== Exercise ==
From the listing below, copy every line with the word "Implementation".

== The data ==
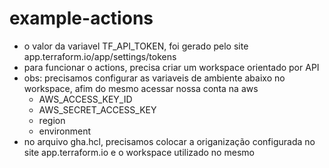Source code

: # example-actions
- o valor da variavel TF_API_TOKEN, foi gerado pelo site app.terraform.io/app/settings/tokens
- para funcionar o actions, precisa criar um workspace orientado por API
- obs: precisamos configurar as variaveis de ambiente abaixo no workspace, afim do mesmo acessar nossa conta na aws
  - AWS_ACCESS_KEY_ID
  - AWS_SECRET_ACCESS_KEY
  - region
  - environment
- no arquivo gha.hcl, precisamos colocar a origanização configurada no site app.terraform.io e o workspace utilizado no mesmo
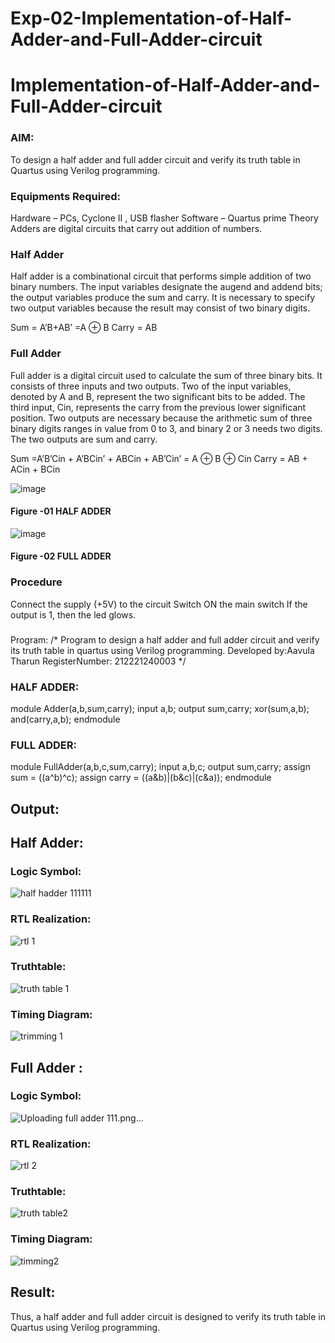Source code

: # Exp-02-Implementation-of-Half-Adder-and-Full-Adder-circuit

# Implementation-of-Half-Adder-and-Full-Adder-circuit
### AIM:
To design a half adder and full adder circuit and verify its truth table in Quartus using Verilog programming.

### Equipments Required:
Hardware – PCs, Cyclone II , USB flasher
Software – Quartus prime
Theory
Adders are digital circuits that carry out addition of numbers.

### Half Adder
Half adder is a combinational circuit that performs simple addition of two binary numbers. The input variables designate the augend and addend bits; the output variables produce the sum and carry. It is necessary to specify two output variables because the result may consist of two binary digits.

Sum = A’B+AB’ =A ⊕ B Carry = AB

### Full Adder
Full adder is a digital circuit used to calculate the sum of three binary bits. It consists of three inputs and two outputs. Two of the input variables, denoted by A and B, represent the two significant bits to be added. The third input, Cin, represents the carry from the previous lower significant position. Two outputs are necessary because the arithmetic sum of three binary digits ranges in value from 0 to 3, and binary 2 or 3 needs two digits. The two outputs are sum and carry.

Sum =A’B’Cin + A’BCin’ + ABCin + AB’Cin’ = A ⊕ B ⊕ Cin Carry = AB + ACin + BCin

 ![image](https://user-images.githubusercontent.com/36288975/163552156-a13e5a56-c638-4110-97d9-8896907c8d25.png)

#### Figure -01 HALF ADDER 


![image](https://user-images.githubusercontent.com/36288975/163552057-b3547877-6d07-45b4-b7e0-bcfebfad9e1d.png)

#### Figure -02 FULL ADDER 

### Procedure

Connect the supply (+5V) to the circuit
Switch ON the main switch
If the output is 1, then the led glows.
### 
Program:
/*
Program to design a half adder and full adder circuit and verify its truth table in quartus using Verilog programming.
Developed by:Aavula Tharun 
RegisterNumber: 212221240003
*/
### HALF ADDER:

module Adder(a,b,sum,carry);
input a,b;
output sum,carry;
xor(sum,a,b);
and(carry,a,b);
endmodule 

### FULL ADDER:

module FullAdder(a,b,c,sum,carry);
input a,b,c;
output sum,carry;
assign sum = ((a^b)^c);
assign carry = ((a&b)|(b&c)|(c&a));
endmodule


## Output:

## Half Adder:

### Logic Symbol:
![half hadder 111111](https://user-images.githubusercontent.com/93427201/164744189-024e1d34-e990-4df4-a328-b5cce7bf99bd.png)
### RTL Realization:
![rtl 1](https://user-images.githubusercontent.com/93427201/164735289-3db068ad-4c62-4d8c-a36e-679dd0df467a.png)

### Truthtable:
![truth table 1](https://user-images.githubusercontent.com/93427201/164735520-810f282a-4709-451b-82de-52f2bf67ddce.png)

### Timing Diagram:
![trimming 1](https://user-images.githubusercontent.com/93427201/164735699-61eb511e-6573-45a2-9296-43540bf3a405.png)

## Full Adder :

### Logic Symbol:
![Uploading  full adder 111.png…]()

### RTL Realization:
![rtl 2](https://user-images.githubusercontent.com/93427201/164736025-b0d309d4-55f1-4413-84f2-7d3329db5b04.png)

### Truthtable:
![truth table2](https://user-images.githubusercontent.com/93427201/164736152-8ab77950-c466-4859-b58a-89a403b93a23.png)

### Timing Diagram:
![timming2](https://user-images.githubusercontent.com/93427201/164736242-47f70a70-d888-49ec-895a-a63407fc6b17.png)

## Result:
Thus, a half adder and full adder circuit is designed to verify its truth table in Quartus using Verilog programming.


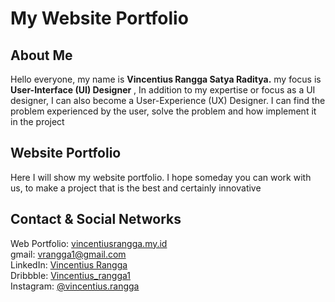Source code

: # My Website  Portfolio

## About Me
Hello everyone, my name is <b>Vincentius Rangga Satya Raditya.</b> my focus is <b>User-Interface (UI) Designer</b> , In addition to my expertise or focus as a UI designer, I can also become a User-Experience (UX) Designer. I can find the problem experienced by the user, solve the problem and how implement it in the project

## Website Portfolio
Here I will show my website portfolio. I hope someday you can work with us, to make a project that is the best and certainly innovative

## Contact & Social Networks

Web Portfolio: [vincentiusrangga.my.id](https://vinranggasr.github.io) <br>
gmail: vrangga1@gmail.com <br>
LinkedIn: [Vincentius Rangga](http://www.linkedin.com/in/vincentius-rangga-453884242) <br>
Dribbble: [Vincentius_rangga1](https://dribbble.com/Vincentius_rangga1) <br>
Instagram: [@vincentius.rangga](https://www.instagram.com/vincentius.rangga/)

--

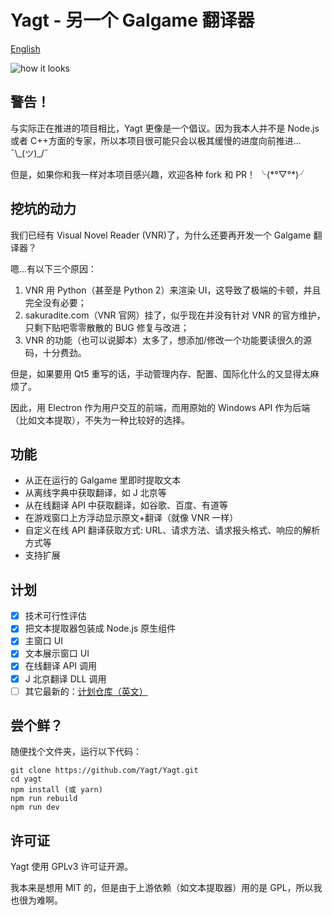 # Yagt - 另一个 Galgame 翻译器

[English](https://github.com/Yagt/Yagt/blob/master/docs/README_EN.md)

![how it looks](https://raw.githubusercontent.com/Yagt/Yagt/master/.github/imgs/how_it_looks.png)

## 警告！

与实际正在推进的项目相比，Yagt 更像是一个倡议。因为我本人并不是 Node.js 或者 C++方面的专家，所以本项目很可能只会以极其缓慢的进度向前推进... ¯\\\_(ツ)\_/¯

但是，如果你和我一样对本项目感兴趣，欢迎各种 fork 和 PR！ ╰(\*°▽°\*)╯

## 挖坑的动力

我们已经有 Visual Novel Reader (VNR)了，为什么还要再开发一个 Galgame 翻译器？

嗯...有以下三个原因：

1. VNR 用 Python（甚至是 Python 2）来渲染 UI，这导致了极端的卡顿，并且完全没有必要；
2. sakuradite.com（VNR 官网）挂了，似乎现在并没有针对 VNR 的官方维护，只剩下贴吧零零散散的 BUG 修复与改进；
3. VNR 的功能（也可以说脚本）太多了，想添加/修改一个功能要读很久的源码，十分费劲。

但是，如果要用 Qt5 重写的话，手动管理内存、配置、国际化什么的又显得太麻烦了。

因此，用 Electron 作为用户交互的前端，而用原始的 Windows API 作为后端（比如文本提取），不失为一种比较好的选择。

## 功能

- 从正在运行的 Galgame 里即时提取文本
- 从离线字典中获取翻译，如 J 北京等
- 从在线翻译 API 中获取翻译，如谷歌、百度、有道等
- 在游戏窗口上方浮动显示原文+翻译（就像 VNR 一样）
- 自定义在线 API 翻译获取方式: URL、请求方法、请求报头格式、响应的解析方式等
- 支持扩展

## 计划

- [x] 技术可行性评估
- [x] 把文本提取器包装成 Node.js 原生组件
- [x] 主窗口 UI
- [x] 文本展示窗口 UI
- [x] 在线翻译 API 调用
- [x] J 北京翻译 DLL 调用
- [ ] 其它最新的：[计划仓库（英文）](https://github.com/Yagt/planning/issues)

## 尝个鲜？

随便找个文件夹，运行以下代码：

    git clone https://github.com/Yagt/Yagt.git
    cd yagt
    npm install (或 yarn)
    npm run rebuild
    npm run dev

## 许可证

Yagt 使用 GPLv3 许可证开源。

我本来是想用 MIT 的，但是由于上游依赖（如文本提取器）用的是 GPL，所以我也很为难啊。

== Task answer ==
: # Exp-02-Implementation-of-Half-Adder-and-Full-Adder-circuit
# Implementation-of-Half-Adder-and-Full-Adder-circuit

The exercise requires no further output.